------ Data under study

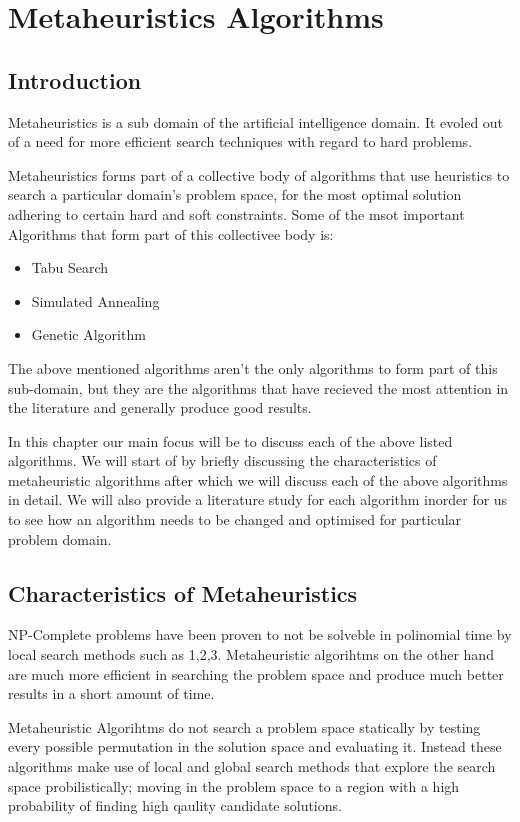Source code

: \chapter{Metaheuristics Algorithms}

\section{Introduction}
Metaheuristics is a sub domain of the artificial intelligence domain. It evoled out of a need for more efficient search techniques with regard to hard problems. 

Metaheuristics forms part of a collective body of algorithms that use heuristics to search a particular domain's problem space, for the most optimal solution adhering to certain hard and soft constraints. Some of the msot important Algorithms that form part of this collectivee body is:
\begin{itemize}
\item Tabu Search
\item Simulated Annealing
\item Genetic Algorithm
\end{itemize}
The above mentioned algorithms aren't the only algorithms to form part of this sub-domain, but they are the algorithms that have recieved the most attention in the literature and generally produce good results.

In this chapter our main focus will be to discuss each of the above listed algorithms. We will start of by briefly discussing the characteristics of metaheuristic algorithms after which we will discuss each of the above algorithms in detail. We will also provide a literature study for each algorithm inorder for us to see how an algorithm needs to be changed and optimised for particular problem domain. 

\section{Characteristics of Metaheuristics}
NP-Complete problems have been proven to not be solveble in polinomial time by local search methods such as 1,2,3. Metaheuristic algorihtms on the other hand are much more efficient in searching the problem space and produce much better results in a short amount of time.

Metaheuristic Algorihtms do not search a problem space statically by testing every possible permutation in the solution space and evaluating it. Instead these algorithms make use of local and global search methods that explore the search space probilistically; moving in the problem space to a region with a high probability of finding high qaulity candidate solutions.

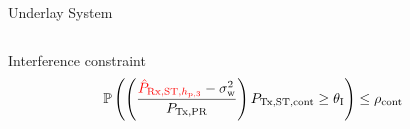\documentclass[16pt]{beamer}
\begin{document}
\begin{frame}[t]{Underlay System}
\begin{columns}
\begin{column}{0.62\columnwidth}
\begin{center}
\begin{overlayarea}{\textwidth}{4.65cm}
{{				}
			}
			\end{overlayarea}
			\end{center}
			{
				\begin{block}{\footnotesize Interference constraint}
				\vspace{-2.mm}	
					\begin{align*}		
						\p\left( \left( \frac{{\color{red}{\eprcvdstpr}} - \nps}{\ptran}\right) \preg \ge \ite \right) &\le \opc %
                                \end{align*} 
               		 	\end{block}
			} 
		\end{column}
	\end{columns}
\end{frame}
\end{document}

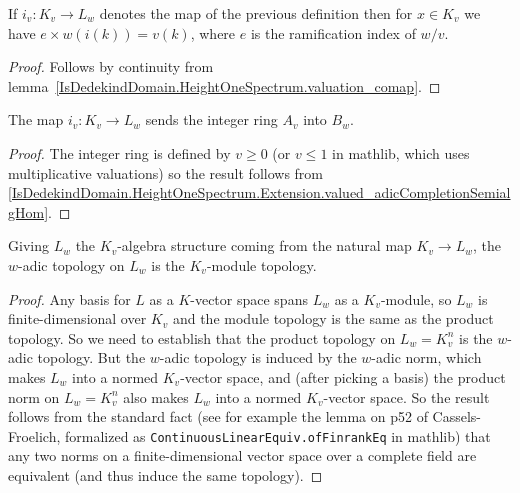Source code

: \begin{lemma}
  \label{IsDedekindDomain.HeightOneSpectrum.Extension.valued_adicCompletionSemialgHom}
  \leanok
  If $i_v:K_v\to L_w$ denotes the map of the previous definition
  then for $x\in K_v$ we have
  $e\times w(i(k))=v(k)$, where $e$ is the ramification index of $w/v$.
\end{lemma}
\begin{proof}
  \leanok
  Follows by continuity from lemma~\ref{IsDedekindDomain.HeightOneSpectrum.valuation_comap}.
\end{proof}

\begin{lemma}
  \label{IsDedekindDomain.HeightOneSpectrum.Extension.adicCompletionSemialgHom_image_adicCompletionIntegers}
  \leanok
  The map $i_v:K_v\to L_w$ sends the integer ring $A_v$ into $B_w$.
\end{lemma}
\begin{proof}
  \leanok
  The integer ring is defined by $v\geq0$ (or $v\leq 1$ in mathlib, which uses multiplicative
  valuations) so the result follows from \ref{IsDedekindDomain.HeightOneSpectrum.Extension.valued_adicCompletionSemialgHom}.
\end{proof}
\begin{theorem}
  \label{IsDedekindDomain.HeightOneSpectrum.adicCompletion.instIsModuleTopology}
  \leanok
  Giving $L_w$ the $K_v$-algebra structure coming from the natural map $K_v\to L_w$,
  the $w$-adic topology on $L_w$ is the $K_v$-module topology.
\end{theorem}
\begin{proof}
  Any basis for $L$ as a $K$-vector space spans $L_w$ as a $K_v$-module, so $L_w$ is
  finite-dimensional over $K_v$ and the module topology is the same as the product
  topology. So we need to establish that the product topology on $L_w=K_v^n$ is
  the $w$-adic topology. But the $w$-adic topology is induced by the $w$-adic norm,
  which makes $L_w$ into a normed $K_v$-vector space, and (after picking a basis)
  the product norm on $L_w=K_v^n$ also makes $L_w$ into a normed $K_v$-vector space.
  So the result follows from the standard fact (see for example the lemma on p52
  of Cassels-Froelich, formalized as {\tt ContinuousLinearEquiv.ofFinrankEq} in mathlib)
  that any two norms on a finite-dimensional vector space over
  a complete field are equivalent (and thus induce the same topology).
\end{proof}

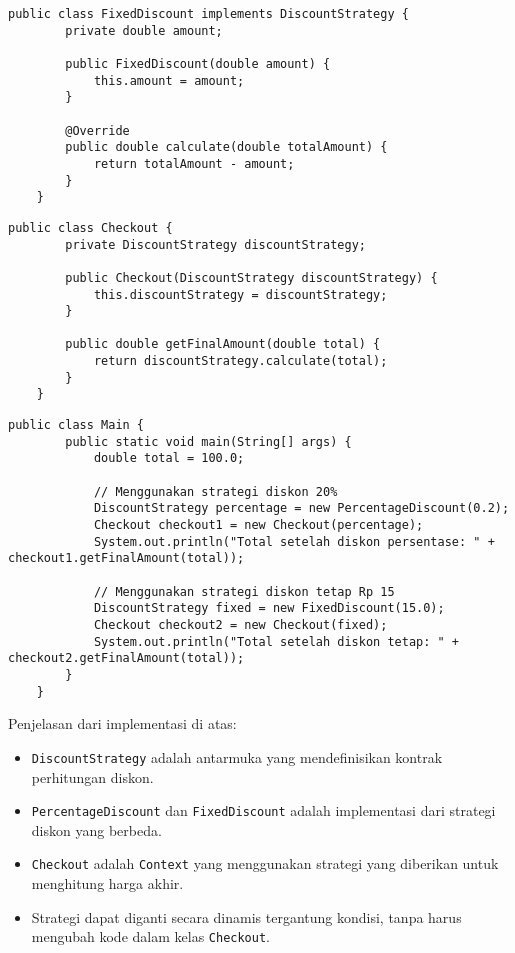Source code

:\begin{lstlisting}[style=JavaStyle, caption={Strategi Diskon Tetap}, label={lst:strategy-fixed}]
	public class FixedDiscount implements DiscountStrategy {
		private double amount;
		
		public FixedDiscount(double amount) {
			this.amount = amount;
		}
		
		@Override
		public double calculate(double totalAmount) {
			return totalAmount - amount;
		}
	}
\end{lstlisting}

\begin{lstlisting}[style=JavaStyle, caption={Context: Kasir atau Checkout}, label={lst:strategy-context}]
	public class Checkout {
		private DiscountStrategy discountStrategy;
		
		public Checkout(DiscountStrategy discountStrategy) {
			this.discountStrategy = discountStrategy;
		}
		
		public double getFinalAmount(double total) {
			return discountStrategy.calculate(total);
		}
	}
\end{lstlisting}

\begin{lstlisting}[style=JavaStyle, caption={Client: Menggunakan Strategi Diskon}, label={lst:strategy-client}]
	public class Main {
		public static void main(String[] args) {
			double total = 100.0;
			
			// Menggunakan strategi diskon 20%
			DiscountStrategy percentage = new PercentageDiscount(0.2);
			Checkout checkout1 = new Checkout(percentage);
			System.out.println("Total setelah diskon persentase: " + checkout1.getFinalAmount(total));
			
			// Menggunakan strategi diskon tetap Rp 15
			DiscountStrategy fixed = new FixedDiscount(15.0);
			Checkout checkout2 = new Checkout(fixed);
			System.out.println("Total setelah diskon tetap: " + checkout2.getFinalAmount(total));
		}
	}
\end{lstlisting}

Penjelasan dari implementasi di atas:
\begin{itemize}
	\item \texttt{DiscountStrategy} adalah antarmuka yang mendefinisikan kontrak perhitungan diskon.
	\item \texttt{PercentageDiscount} dan \texttt{FixedDiscount} adalah implementasi dari strategi diskon yang berbeda.
	\item \texttt{Checkout} adalah \texttt{Context} yang menggunakan strategi yang diberikan untuk menghitung harga akhir.
	\item Strategi dapat diganti secara dinamis tergantung kondisi, tanpa harus mengubah kode dalam kelas \texttt{Checkout}.
\end{itemize}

------------

Exercise prompt | Please give the records above again exactly as they stand, with no pictures.

Result |
Source code

: \chapter{Metaheuristics Algorithms}

\section{Introduction}
Metaheuristics is a sub domain of the artificial intelligence domain. It evoled out of a need for more efficient search techniques with regard to hard problems. 

Metaheuristics forms part of a collective body of algorithms that use heuristics to search a particular domain's problem space, for the most optimal solution adhering to certain hard and soft constraints. Some of the msot important Algorithms that form part of this collectivee body is:
\begin{itemize}
\item Tabu Search
\item Simulated Annealing
\item Genetic Algorithm
\end{itemize}
The above mentioned algorithms aren't the only algorithms to form part of this sub-domain, but they are the algorithms that have recieved the most attention in the literature and generally produce good results.

In this chapter our main focus will be to discuss each of the above listed algorithms. We will start of by briefly discussing the characteristics of metaheuristic algorithms after which we will discuss each of the above algorithms in detail. We will also provide a literature study for each algorithm inorder for us to see how an algorithm needs to be changed and optimised for particular problem domain. 

\section{Characteristics of Metaheuristics}
NP-Complete problems have been proven to not be solveble in polinomial time by local search methods such as 1,2,3. Metaheuristic algorihtms on the other hand are much more efficient in searching the problem space and produce much better results in a short amount of time.

Metaheuristic Algorihtms do not search a problem space statically by testing every possible permutation in the solution space and evaluating it. Instead these algorithms make use of local and global search methods that explore the search space probilistically; moving in the problem space to a region with a high probability of finding high qaulity candidate solutions.

\documentclass[16pt]{beamer}
\begin{document}
\begin{frame}[t]{Underlay System}
\begin{columns}
\begin{column}{0.62\columnwidth}
\begin{center}
\begin{overlayarea}{\textwidth}{4.65cm}
{{				}
			}
			\end{overlayarea}
			\end{center}
			{
				\begin{block}{\footnotesize Interference constraint}
				\vspace{-2.mm}	
					\begin{align*}		
						\p\left( \left( \frac{{\color{red}{\eprcvdstpr}} - \nps}{\ptran}\right) \preg \ge \ite \right) &\le \opc %
                                \end{align*} 
               		 	\end{block}
			} 
		\end{column}
	\end{columns}
\end{frame}
\end{document}

Source code

: \begin{lemma}
  \label{IsDedekindDomain.HeightOneSpectrum.Extension.valued_adicCompletionSemialgHom}
  \leanok
  If $i_v:K_v\to L_w$ denotes the map of the previous definition
  then for $x\in K_v$ we have
  $e\times w(i(k))=v(k)$, where $e$ is the ramification index of $w/v$.
\end{lemma}
\begin{proof}
  \leanok
  Follows by continuity from lemma~\ref{IsDedekindDomain.HeightOneSpectrum.valuation_comap}.
\end{proof}

\begin{lemma}
  \label{IsDedekindDomain.HeightOneSpectrum.Extension.adicCompletionSemialgHom_image_adicCompletionIntegers}
  \leanok
  The map $i_v:K_v\to L_w$ sends the integer ring $A_v$ into $B_w$.
\end{lemma}
\begin{proof}
  \leanok
  The integer ring is defined by $v\geq0$ (or $v\leq 1$ in mathlib, which uses multiplicative
  valuations) so the result follows from \ref{IsDedekindDomain.HeightOneSpectrum.Extension.valued_adicCompletionSemialgHom}.
\end{proof}
\begin{theorem}
  \label{IsDedekindDomain.HeightOneSpectrum.adicCompletion.instIsModuleTopology}
  \leanok
  Giving $L_w$ the $K_v$-algebra structure coming from the natural map $K_v\to L_w$,
  the $w$-adic topology on $L_w$ is the $K_v$-module topology.
\end{theorem}
\begin{proof}
  Any basis for $L$ as a $K$-vector space spans $L_w$ as a $K_v$-module, so $L_w$ is
  finite-dimensional over $K_v$ and the module topology is the same as the product
  topology. So we need to establish that the product topology on $L_w=K_v^n$ is
  the $w$-adic topology. But the $w$-adic topology is induced by the $w$-adic norm,
  which makes $L_w$ into a normed $K_v$-vector space, and (after picking a basis)
  the product norm on $L_w=K_v^n$ also makes $L_w$ into a normed $K_v$-vector space.
  So the result follows from the standard fact (see for example the lemma on p52
  of Cassels-Froelich, formalized as {\tt ContinuousLinearEquiv.ofFinrankEq} in mathlib)
  that any two norms on a finite-dimensional vector space over
  a complete field are equivalent (and thus induce the same topology).
\end{proof}

Source code

:\begin{lstlisting}[style=JavaStyle, caption={Strategi Diskon Tetap}, label={lst:strategy-fixed}]
	public class FixedDiscount implements DiscountStrategy {
		private double amount;
		
		public FixedDiscount(double amount) {
			this.amount = amount;
		}
		
		@Override
		public double calculate(double totalAmount) {
			return totalAmount - amount;
		}
	}
\end{lstlisting}

\begin{lstlisting}[style=JavaStyle, caption={Context: Kasir atau Checkout}, label={lst:strategy-context}]
	public class Checkout {
		private DiscountStrategy discountStrategy;
		
		public Checkout(DiscountStrategy discountStrategy) {
			this.discountStrategy = discountStrategy;
		}
		
		public double getFinalAmount(double total) {
			return discountStrategy.calculate(total);
		}
	}
\end{lstlisting}

\begin{lstlisting}[style=JavaStyle, caption={Client: Menggunakan Strategi Diskon}, label={lst:strategy-client}]
	public class Main {
		public static void main(String[] args) {
			double total = 100.0;
			
			// Menggunakan strategi diskon 20%
			DiscountStrategy percentage = new PercentageDiscount(0.2);
			Checkout checkout1 = new Checkout(percentage);
			System.out.println("Total setelah diskon persentase: " + checkout1.getFinalAmount(total));
			
			// Menggunakan strategi diskon tetap Rp 15
			DiscountStrategy fixed = new FixedDiscount(15.0);
			Checkout checkout2 = new Checkout(fixed);
			System.out.println("Total setelah diskon tetap: " + checkout2.getFinalAmount(total));
		}
	}
\end{lstlisting}

Penjelasan dari implementasi di atas:
\begin{itemize}
	\item \texttt{DiscountStrategy} adalah antarmuka yang mendefinisikan kontrak perhitungan diskon.
	\item \texttt{PercentageDiscount} dan \texttt{FixedDiscount} adalah implementasi dari strategi diskon yang berbeda.
	\item \texttt{Checkout} adalah \texttt{Context} yang menggunakan strategi yang diberikan untuk menghitung harga akhir.
	\item Strategi dapat diganti secara dinamis tergantung kondisi, tanpa harus mengubah kode dalam kelas \texttt{Checkout}.
\end{itemize}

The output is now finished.